Re: [orientdb] Re: New to OrientDB: Object DB, Queries, Sorting and Performance

Zapp El Fri, 31 Jul 2015 10:18:17 -0700

Hi Luca,

thanks for your response.


Yeah it's kinda too late now. Hibernate/postgres guys won. This time, at 
least. We had to decide today because of a current project. 
But for future projects, jury is still out. We still want and we have to 
build a large, flexible network of related information for our Library. 

Regarding your response, I'm confused and terrified at the same time. But 
at least now I know that I know nothing about graph databases. (lol)

Since I had zero experience with graph databases the whole concept with 
these links and navigating through the data with "java-like access-paths" 
(like accessing java-class properties) felt super natural to me. 
I was able to write queries in a few days without much learning. 

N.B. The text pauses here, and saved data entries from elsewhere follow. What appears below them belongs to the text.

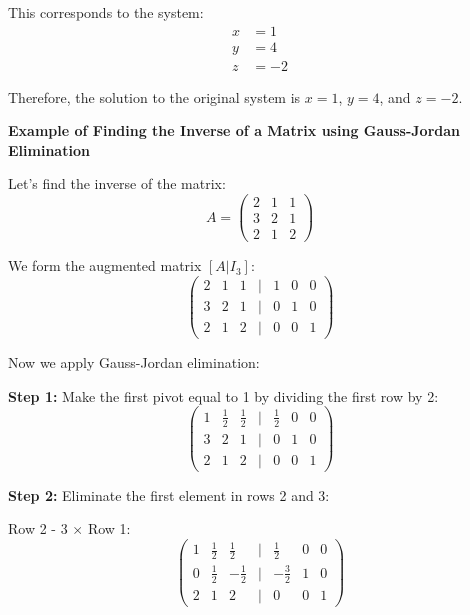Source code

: This corresponds to the system:
\begin{align*}
x &= 1 \\
y &= 4 \\
z &= -2
\end{align*}

Therefore, the solution to the original system is \(x = 1\), \(y = 4\), and \(z = -2\).
\vspace{\baselineskip}

\textbf{Example of Finding the Inverse of a Matrix using Gauss-Jordan Elimination}
\vspace{\baselineskip}

Let's find the inverse of the matrix:
\begin{equation*}
A = 
\begin{pmatrix}
2 & 1 & 1 \\
3 & 2 & 1 \\
2 & 1 & 2
\end{pmatrix}
\end{equation*}

We form the augmented matrix \([A|I_3]\):
\begin{equation*}
\begin{pmatrix}
2 & 1 & 1 & | & 1 & 0 & 0 \\
3 & 2 & 1 & | & 0 & 1 & 0 \\
2 & 1 & 2 & | & 0 & 0 & 1
\end{pmatrix}
\end{equation*}

Now we apply Gauss-Jordan elimination:
\vspace{\baselineskip}

\textbf{Step 1:} Make the first pivot equal to 1 by dividing the first row by 2:
\begin{equation*}
\begin{pmatrix}
1 & \frac{1}{2} & \frac{1}{2} & | & \frac{1}{2} & 0 & 0 \\
3 & 2 & 1 & | & 0 & 1 & 0 \\
2 & 1 & 2 & | & 0 & 0 & 1
\end{pmatrix}
\end{equation*}

\textbf{Step 2:} Eliminate the first element in rows 2 and 3:

Row 2 - 3 \(\times\) Row 1:
\begin{equation*}
\begin{pmatrix}
1 & \frac{1}{2} & \frac{1}{2} & | & \frac{1}{2} & 0 & 0 \\
0 & \frac{1}{2} & -\frac{1}{2} & | & -\frac{3}{2} & 1 & 0 \\
2 & 1 & 2 & | & 0 & 0 & 1
\end{pmatrix}
\end{equation*}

I experimented a little with TRAVERS and I was able to build a query which 
performs way better than the others:
select from (
        traverse * from (
          select from RelationImpl where predicate.uniqueKey = 
'IS_PUB_PLACE_OF' 
          and subject.relationNodeContainers contains (uniqueKey = 'MILANO')
        ) while $depth <= 3
    )
) where @class = 'RecordImpl' and type.uniqueKey = 'TOME'
order by sortIndex asc

Less than 2 seconds with order by, compared to 14 seconds for the first 
query I've posted. 
TBH, I have no idea what kind of black magic I've done there. 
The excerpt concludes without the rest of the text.